Chandwadkar has expressed particular admiration for his co-star Dilip Joshi, who portrays Jethalal, acknowledging the professional significance of working alongside such an established actor. The actor has noted that his improvised dialogue "Ekameva Secretary" becoming a cultural phenomenon demonstrates how organic moments can evolve into defining character elements.

== Cultural impact and reception ==
Chandwadkar's portrayal of Bhide has achieved such widespread recognition that it has resulted in significant typecasting challenges for the actor. He has publicly acknowledged that his primary professional struggle is distinguishing his public identity from that of his fictional character.

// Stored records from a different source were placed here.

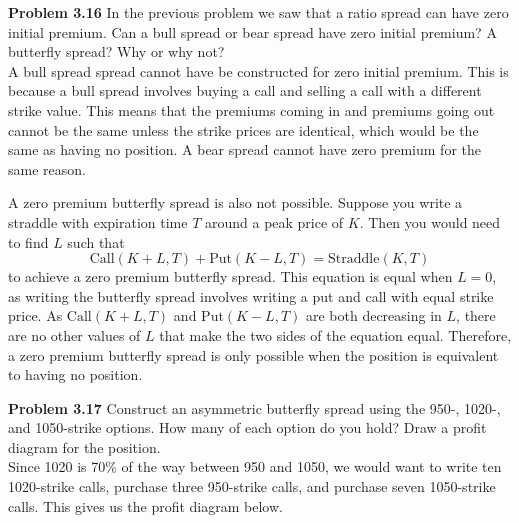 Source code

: \documentclass[12pt]{article}
\newcommand{\problem}[1]{\bigskip \noindent \textbf{Problem #1}}
\newcommand{\Call}{\text{Call}}
\newcommand{\Put}{\text{Put}}
\newcommand{\Straddle}{\text{Straddle}}
\theoremstyle{plain}
\begin{document}
\problem{3.16} In the previous problem we saw that a ratio spread can have zero initial premium. Can a bull spread or bear spread have zero initial premium? A butterfly spread? Why or why not?\\

A bull spread spread cannot have be constructed for zero initial premium. This is because a bull spread involves buying a call and selling a call with a different strike value. This means that the premiums coming in and premiums going out cannot be the same unless the strike prices are identical, which would be the same as having no position. A bear spread cannot have zero premium for the same reason.

A zero premium butterfly spread is also not possible. Suppose you write a straddle with expiration time $T$ around a peak price of $K$. Then you would need to find $L$ such that
\[
\Call(K+L,T) + \Put(K-L,T) = \Straddle(K,T)
\]
to achieve a zero premium butterfly spread. This equation is equal when $L = 0$, as writing the butterfly spread involves writing a put and call with equal strike price. As $\Call(K + L,T)$ and $\Put(K-L,T)$ are both decreasing in $L$, there are no other values of $L$ that make the two sides of the equation equal. Therefore, a zero premium butterfly spread is only possible when the position is equivalent to having no position.

\problem{3.17} Construct an asymmetric butterfly spread using the 950-, 1020-, and 1050-strike options. How many of each option do you hold? Draw a profit diagram for the position.\\

Since 1020 is 70\% of the way between 950 and 1050, we would want to write ten 1020-strike calls, purchase three 950-strike calls, and purchase seven 1050-strike calls. This gives us the profit diagram below.

\begin{center}
\end{center}
\end{document}
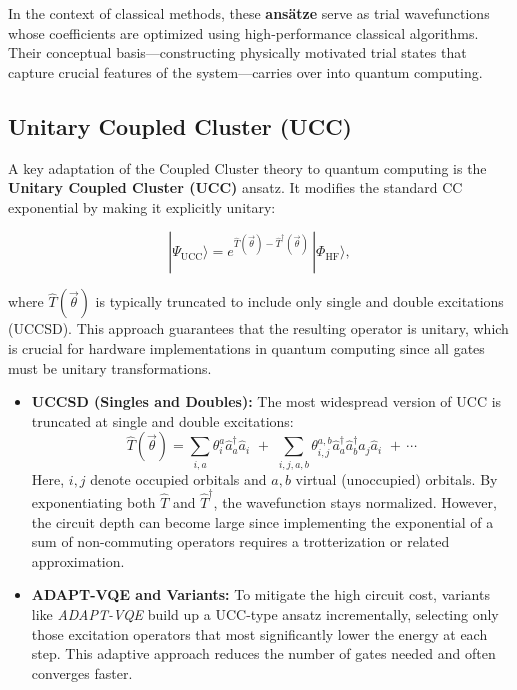 In the context of classical methods, these \textbf{ans\"{a}tze} serve as trial wavefunctions whose coefficients are optimized using high-performance classical algorithms. Their conceptual basis---constructing physically motivated trial states that capture crucial features of the system---carries over into quantum computing.

\subsection{Unitary Coupled Cluster (UCC)}
A key adaptation of the Coupled Cluster theory to quantum computing is the \textbf{Unitary Coupled Cluster (UCC)} ansatz. It modifies the standard CC exponential by making it explicitly unitary:

\[
|\Psi_{\mathrm{UCC}}\rangle 
= e^{\hat{T}(\vec{\theta}) - \hat{T}^\dagger(\vec{\theta})} \,|\Phi_{\mathrm{HF}}\rangle,
\]

where $\hat{T}(\vec{\theta})$ is typically truncated to include only single and double excitations (UCCSD). This approach guarantees that the resulting operator is unitary, which is crucial for hardware implementations in quantum computing since all gates must be unitary transformations. 

\begin{itemize}
    \item \textbf{UCCSD (Singles and Doubles):} The most widespread version of UCC is truncated at single and double excitations:
    \[
        \hat{T}(\vec{\theta}) = \sum_{i,a} \theta_{i}^{a} \hat{a}_a^\dagger \hat{a}_i 
          \,\,+\,\, 
          \sum_{i,j,a,b} \theta_{i,j}^{a,b} \hat{a}_a^\dagger \hat{a}_b^\dagger \hat{a}_j \hat{a}_i
          \,\,+\, \cdots
    \]
    Here, $i, j$ denote occupied orbitals and $a, b$ virtual (unoccupied) orbitals. By exponentiating both $\hat{T}$ and $\hat{T}^\dagger$, the wavefunction stays normalized. However, the circuit depth can become large since implementing the exponential of a sum of non-commuting operators requires a trotterization or related approximation.

    \item \textbf{ADAPT-VQE and Variants:} To mitigate the high circuit cost, variants like \textit{ADAPT-VQE} build up a UCC-type ansatz incrementally, selecting only those excitation operators that most significantly lower the energy at each step. This adaptive approach reduces the number of gates needed and often converges faster.
\end{itemize}

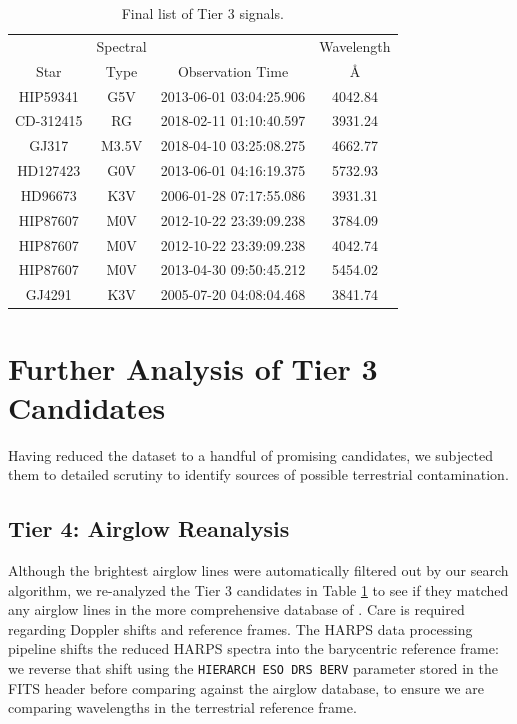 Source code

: \documentclass[twocolumn]{aastex701}
\begin{document}
\begin{table}
\begin{center}
\begin{tabular}{|c|c|c|c|} 
 \hline
& Spectral & & Wavelength\\
 Star & Type & Observation Time & \AA \\ 
\hline
 HIP59341 & G5V & 2013-06-01 03:04:25.906 & 4042.84\\
 CD-312415 & RG & 2018-02-11 01:10:40.597 & 3931.24\\ 
 GJ317 & M3.5V & 2018-04-10 03:25:08.275 &  4662.77\\ 
 HD127423 & G0V & 2013-06-01 04:16:19.375 &  5732.93\\
 HD96673 & K3V & 2006-01-28 07:17:55.086 & 3931.31\\
 HIP87607  & M0V & 2012-10-22 23:39:09.238 & 3784.09\\
 HIP87607  & M0V & 2012-10-22 23:39:09.238 & 4042.74\\
 HIP87607  & M0V & 2013-04-30 09:50:45.212 & 5454.02\\
 GJ4291 & K3V & 2005-07-20 04:08:04.468 & 3841.74\\
 \hline
 \end{tabular}
\end{center}
\caption{Final list of Tier 3 signals.}
\label{table:tier_3_candidates}
\end{table}

\section{Further Analysis of Tier 3 Candidates}

Having reduced the dataset to a handful of promising candidates, we subjected them to detailed scrutiny to identify sources of possible terrestrial contamination.

\subsection{Tier 4: Airglow Reanalysis}
\label{s:airglow_reanalysis}

Although the brightest airglow lines were automatically filtered out by our search algorithm, we re-analyzed the Tier 3 candidates in Table \ref{table:tier_3_candidates} to see if they matched any airglow lines in the more comprehensive database of \cite{faint_airglow_database}.  Care is required regarding Doppler shifts and reference frames. The HARPS data processing pipeline shifts the reduced HARPS spectra into the barycentric reference frame: we reverse that shift using the \texttt{HIERARCH ESO DRS BERV} parameter stored in the FITS header before comparing against the airglow database, to ensure we are comparing wavelengths in the terrestrial reference frame.
\end{document}
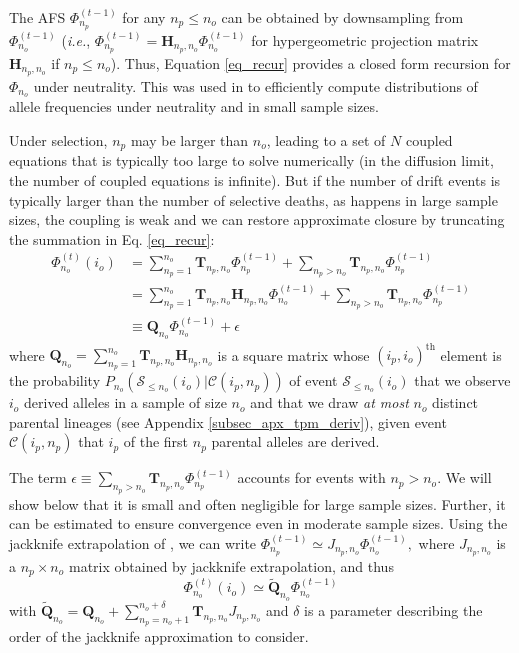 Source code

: \documentclass[review,nonatbib]{elsarticle}
\newcommand{\afs}[2]{\Phi_{#1}^{(#2)}}
\newcommand{\ms}{\mathcal{S}}
\newcommand{\sgcomment}[1]{{\color{red}{SG: #1}}}
\begin{document}
The AFS  $\afs{n_p}{t-1}$ for any  $n_p\leq n_o$ can be obtained by downsampling from $\afs{n_o}{t-1}$ (\textit{i.e.}, $\afs{n_p}{t-1} =
\mathbf{H}_{n_p,n_o} \afs{n_o}{t-1}$ for hypergeometric projection matrix $\mathbf{H}_{n_p,n_o}$ if
$n_p\leq n_o$). Thus, Equation \eqref{eq_recur} provides a closed form recursion for $\Phi_{n_o}$ under neutrality. 
This was used in \cite{JouganousEtAl2017} to efficiently 
compute distributions of allele frequencies under neutrality and in small sample sizes.

Under selection, $n_{p}$ may be larger than $n_o$, leading to a set of $N$ coupled equations that is
typically too large to solve numerically (in the diffusion limit, the number of coupled equations is
infinite). But if the number of drift events is typically larger than the number of selective
deaths, as happens in large sample sizes, the coupling is weak and we can restore approximate
closure by truncating the summation in Eq. \ref{eq_recur}:
\begin{equation}
\begin{split}
  \afs{n_o}{t}(i_o)
  &= \sum_{n_p=1}^{n_{o}} \mathbf{T}_{n_p,n_o}  \afs{n_p}{t-1}+ \sum_{n_p> n_o }  \mathbf{T}_{n_p,n_o} \afs{n_p}{t-1} \\
  &=      \sum_{n_p=1}^{n_{o}} \mathbf{T}_{n_p,n_o} \mathbf{H}_{n_p,n_o} \afs{n_o}{t-1}+ \sum_{n_p> n_o }  \mathbf{T}_{n_p,n_o} \afs{n_p}{t-1} \\
  &\equiv \mathbf{Q}_{n_o}                                               \afs{n_o}{t-1}+ \epsilon
\end{split}
\label{eq_truncated}
\end{equation}
where $\mathbf{Q}_{n_o} =  \sum_{n_p=1}^{n_{o}} \mathbf{T}_{n_p,n_o} \mathbf{H}_{n_p,n_o}$ is a
square matrix whose $(i_p,i_o)^\text{th}$ element is the probability $P_{n_o}(\mathcal{S}_{\leq n_o}
(i_o)| \mathcal{C}(i_p,n_p))$ of event $\ms_{\leq n_o}(i_o)$ that we observe $i_o$ derived alleles
in a sample of size $n_o$ and that we draw \emph{at most} $n_o$ distinct parental lineages (see
Appendix \ref{subsec_apx_tpm_deriv}), given event $\mathcal{C}(i_p,n_p)$ that $i_p$ of the first
$n_p$ parental alleles are derived.  

The term $\epsilon \equiv \sum_{n_p> n_o }  \mathbf{T}_{n_p,n_o} \afs{n_p}{t-1} $ 
accounts for events with $n_p>n_o.$ We will show below that it is small and often 
negligible for large sample sizes. 
Further, it can be estimated to ensure convergence even in moderate sample sizes.  
Using the jackknife extrapolation of \citep{Gravel2016}, we can write  
$\afs{n_p}{t-1} \simeq J_{n_p,n_o} \afs{n_o}{t-1},$ where $J_{n_p,n_o}$ is a $n_p\times n_o$
matrix obtained by jackknife extrapolation, and thus
\begin{equation}
  \afs{n_o}{t}(i_o) \simeq \tilde{\mathbf{Q}}_{n_o}        \afs{n_o}{t-1}                                       
\label{eq_truncated_jack}
\end{equation}
with  $ \tilde{\mathbf{Q}}_{n_o} =  \mathbf{Q}_{n_o}  +   \sum_{n_p=n_o+1 }^{n_o+\delta}  \mathbf{T}_{n_p,n_o} J_{n_p,n_o}$
and $\delta$ is a parameter describing the order of the jackknife approximation to consider. \sgcomment{There is something weird with the convention on index order here...} 
\end{document}
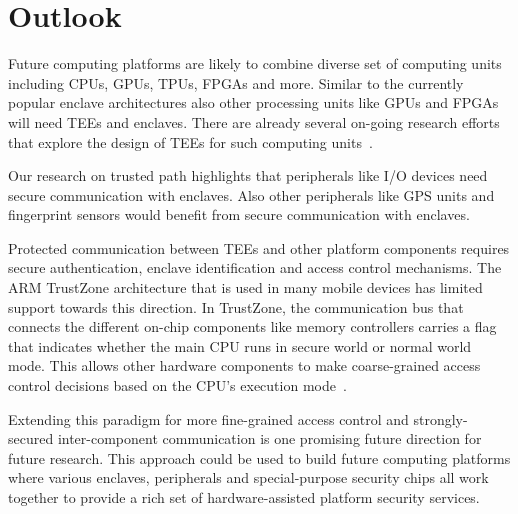 
\section*{Outlook}



Future computing platforms are likely to combine diverse set of computing units including CPUs, GPUs, TPUs, FPGAs and more. %
Similar to the currently popular enclave architectures also other processing units like GPUs and FPGAs will need TEEs and enclaves. There are already several on-going research efforts that explore the design of TEEs for such computing units~\cite{volos2018graviton}.

Our research on trusted path highlights that peripherals like I/O devices need secure communication with enclaves. Also other peripherals like GPS units and fingerprint sensors would benefit from secure communication with enclaves. 

Protected communication between TEEs and other platform components requires secure authentication, enclave identification and access control mechanisms. The ARM TrustZone architecture that is used in many mobile devices has limited support towards this direction. In TrustZone, the communication bus that connects the different on-chip components like memory controllers carries a flag that indicates whether the main CPU runs in secure world or normal world mode. This allows other hardware components to make coarse-grained access control decisions based on the CPU's execution mode~\cite{ekberg2014untapped}. 


Extending this paradigm for more fine-grained access control and strongly-secured inter-component communication is one promising future direction for future research. This approach could be used to build future computing platforms where various enclaves, peripherals and special-purpose security chips all work together to provide a rich set of hardware-assisted platform security services.
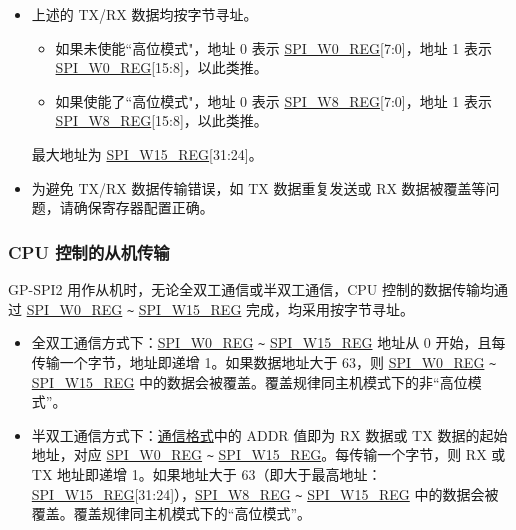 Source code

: \documentclass[main\_\_CN.tex]{subfiles}
\begin{document}
\begin{tiplisting}
\vspace{-2em}
\begin{itemize}
    \item 上述的 TX/RX 数据均按字节寻址。
    \begin{itemize}
        \item 如果未使能``高位模式"，地址 0 表示 \hyperref[regdesc:SPIW0REG]{SPI\_W0\_REG}[7:0]，地址 1 表示 \hyperref[regdesc:SPIW0REG]{SPI\_W0\_REG}[15:8]，以此类推。
        \item 如果使能了``高位模式"，地址 0 表示 \hyperref[regdesc:SPIW0REG]{SPI\_W8\_REG}[7:0]，地址 1 表示 \hyperref[regdesc:SPIW0REG]{SPI\_W8\_REG}[15:8]，以此类推。
    \end{itemize}
    最大地址为 \hyperref[regdesc:SPIW0REG]{SPI\_W15\_REG}[31:24]。
    \item 为避免 TX/RX 数据传输错误，如 TX 数据重复发送或 RX 数据被覆盖等问题，请确保寄存器配置正确。
\end{itemize}
\end{tiplisting}

\subsubsection{CPU 控制的从机传输} \label{para:cpu-controlled-slave-transfer}

GP-SPI2 用作从机时，无论全双工通信或半双工通信，CPU 控制的数据传输均通过 \hyperref[regdesc:SPIW0REG]{SPI\_W0\_REG} \verb+~+ \hyperref[regdesc:SPIW0REG]{SPI\_W15\_REG} 完成，均采用按字节寻址。

\begin{itemize}
    \item 全双工通信方式下：\hyperref[regdesc:SPIW0REG]{SPI\_W0\_REG} \verb+~+ \hyperref[regdesc:SPIW0REG]{SPI\_W15\_REG} 地址从 0 开始，且每传输一个字节，地址即递增 1。如果数据地址大于 63，则 \hyperref[regdesc:SPIW0REG]{SPI\_W0\_REG} \verb+~+ \hyperref[regdesc:SPIW0REG]{SPI\_W15\_REG} 中的数据会被覆盖。覆盖规律同主机模式下的非“高位模式”。
    \item 半双工通信方式下：\hyperref[para:spi-slave-comm-format]{通信格式}中的 ADDR 值即为 RX 数据或 TX 数据的起始地址，对应 \hyperref[regdesc:SPIW0REG]{SPI\_W0\_REG} \verb+~+ \hyperref[regdesc:SPIW0REG]{SPI\_W15\_REG}。每传输一个字节，则 RX 或 TX 地址即递增 1。如果地址大于 63（即大于最高地址：\hyperref[regdesc:SPIW0REG]{SPI\_W15\_REG}[31:24]），\hyperref[regdesc:SPIW0REG]{SPI\_W8\_REG} \verb+~+ \hyperref[regdesc:SPIW0REG]{SPI\_W15\_REG} 中的数据会被覆盖。覆盖规律同主机模式下的“高位模式”。
\end{itemize}
\end{document}
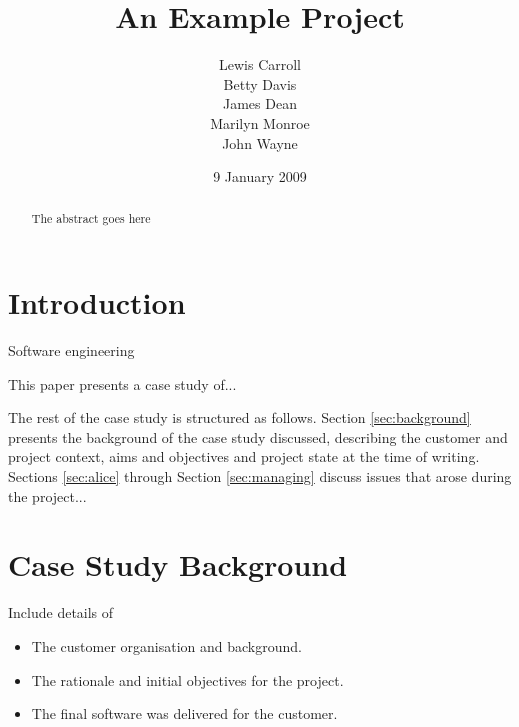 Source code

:\documentclass{l3proj}
\begin{document}
\title{An Example Project}

\author{Lewis Carroll \\
        Betty Davis \\
        James Dean \\
        Marilyn Monroe \\
        John Wayne}

\date{9 January 2009}

\maketitle

\begin{abstract}

The abstract goes here

\end{abstract}

\educationalconsent

\newpage

\section{Introduction}

Software engineering 

This paper presents a case study of... 


The rest of the case study is structured as follows.  Section
\ref{sec:background} presents the background of the case study
discussed, describing the customer and project context, aims and
objectives and project state at the time of writing.  Sections
\ref{sec:alice} through Section \ref{sec:managing} discuss issues that
arose during the project...

\section{Case Study Background}

Include details of 

\begin{itemize}
\item The customer organisation and background.
\item The rationale and initial objectives for the project.
\item The final software was delivered for the customer.
\end{itemize}
\end{document}
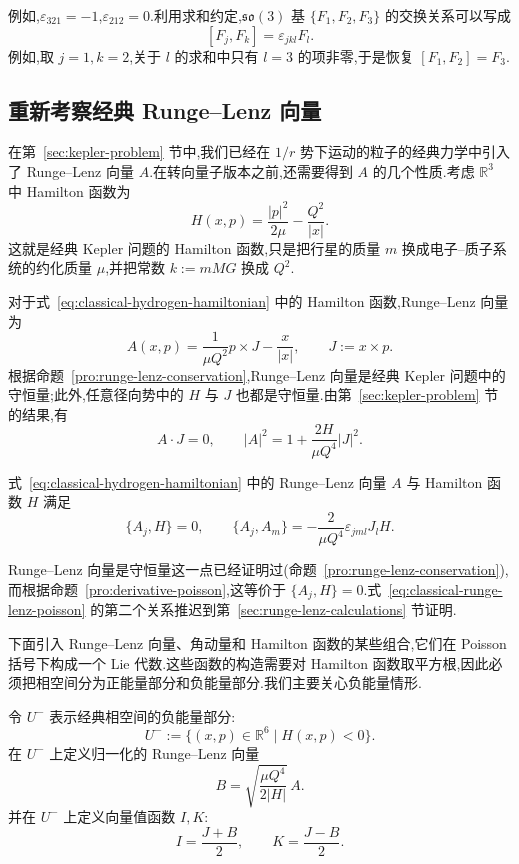 {例如,$\varepsilon_{321}=-1$,$\varepsilon_{212}=0$.利用求和约定,$\mathfrak{so}(3)$ 基 $\{F_1,F_2,F_3\}$ 的交换关系可以写成
\[
 [F_j,F_k]=\varepsilon_{jkl}F_l.
\label{eq:so3-epsilon-commutator}
\]
例如,取 $j=1,k=2$,关于 $l$ 的求和中只有 $l=3$ 的项非零,于是恢复 $[F_1,F_2]=F_3$.

\subsection{重新考察经典 Runge--Lenz 向量}
\label{subsec:classical-runge-lenz-revisited}

在第~\ref{sec:kepler-problem} 节中,我们已经在 $1/r$ 势下运动的粒子的经典力学中引入了 Runge--Lenz 向量 $A$.在转向量子版本之前,还需要得到 $A$ 的几个性质.考虑 $\mathbb R^3$ 中 Hamilton 函数为
\[
 H(x,p)=\frac{|p|^2}{2\mu}-\frac{Q^2}{|x|}.
\label{eq:classical-hydrogen-hamiltonian}
\]
这就是经典 Kepler 问题的 Hamilton 函数,只是把行星的质量 $m$ 换成电子--质子系统的约化质量 $\mu$,并把常数 $k:=mMG$ 换成 $Q^2$.

对于式~\eqref{eq:classical-hydrogen-hamiltonian} 中的 Hamilton 函数,Runge--Lenz 向量为
\[
 A(x,p)=\frac1{\mu Q^2}p\times J-\frac{x}{|x|},
 \qquad J:=x\times p.
\label{eq:classical-runge-lenz-vector}
\]
根据命题~\ref{pro:runge-lenz-conservation},Runge--Lenz 向量是经典 Kepler 问题中的守恒量;此外,任意径向势中的 $H$ 与 $J$ 也都是守恒量.由第~\ref{sec:kepler-problem} 节的结果,有
\[
 A\cdot J=0,
\qquad
 |A|^2=1+\frac{2H}{\mu Q^4}|J|^2.
\label{eq:classical-runge-lenz-algebraic-relations}
\]

\begin{lemma}\label{lem:classical-runge-lenz-poisson}
式~\eqref{eq:classical-hydrogen-hamiltonian} 中的 Runge--Lenz 向量 $A$ 与 Hamilton 函数 $H$ 满足
\[
 \{A_j,H\}=0,
 \qquad
 \{A_j,A_m\}=-\frac2{\mu Q^4}\varepsilon_{jml}J_lH.
\label{eq:classical-runge-lenz-poisson}
\]
\end{lemma}

Runge--Lenz 向量是守恒量这一点已经证明过(命题~\ref{pro:runge-lenz-conservation}),而根据命题~\ref{pro:derivative-poisson},这等价于 $\{A_j,H\}=0$.式~\eqref{eq:classical-runge-lenz-poisson} 的第二个关系推迟到第~\ref{sec:runge-lenz-calculations} 节证明.

下面引入 Runge--Lenz 向量、角动量和 Hamilton 函数的某些组合,它们在 Poisson 括号下构成一个 Lie 代数.这些函数的构造需要对 Hamilton 函数取平方根,因此必须把相空间分为正能量部分和负能量部分.我们主要关心负能量情形.

\begin{definition}\label{def:classical-normalized-runge-lenz}
令 $U^-$ 表示经典相空间的负能量部分:
\[
 U^-:=\{(x,p)\in\mathbb R^6\mid H(x,p)<0\}.
\]
在 $U^-$ 上定义归一化的 Runge--Lenz 向量
\[
 B=\sqrt{\frac{\mu Q^4}{2|H|}}\,A.
\]
并在 $U^-$ 上定义向量值函数 $I,K$:
\[
 I=\frac{J+B}{2},
 \qquad
 K=\frac{J-B}{2}.
\]
\end{definition}

}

The character's popularity extends beyond the television screen, with fans and service providers often addressing Chandwadkar by his character's name in real-life situations. The actor has noted that utility bills and official documents are sometimes addressed to "Atmaram Tukaram Bhide," indicating the character's recognition in everyday contexts. This association extends to Chandwadkar's family, with fans sometimes approaching his real-life wife expecting her to behave like her on-screen counterpart, particularly regarding traditional activities like making pickles and papads.

The character's cultural significance is further demonstrated by fan interactions that frequently reference his scooter "Sakharam," with social media posts and public appearances often generating comments about the fictional vehicle. Major storylines involving Bhide, such as episodes where his scooter goes missing, receive coverage in entertainment news outlets, indicating the character's newsworthiness beyond the show itself.

The character's multimedia presence includes his inclusion as an interactive character in the official Taarak Mehta Ka Ooltah Chashmah mobile game, allowing fans to engage with his persona beyond television viewing. Entertainment critics and television reviewers often cite Bhide as one of the show's most memorable characters, pointing to his unique mannerisms, memorable catchphrases, and consistent characterization across the show's long run.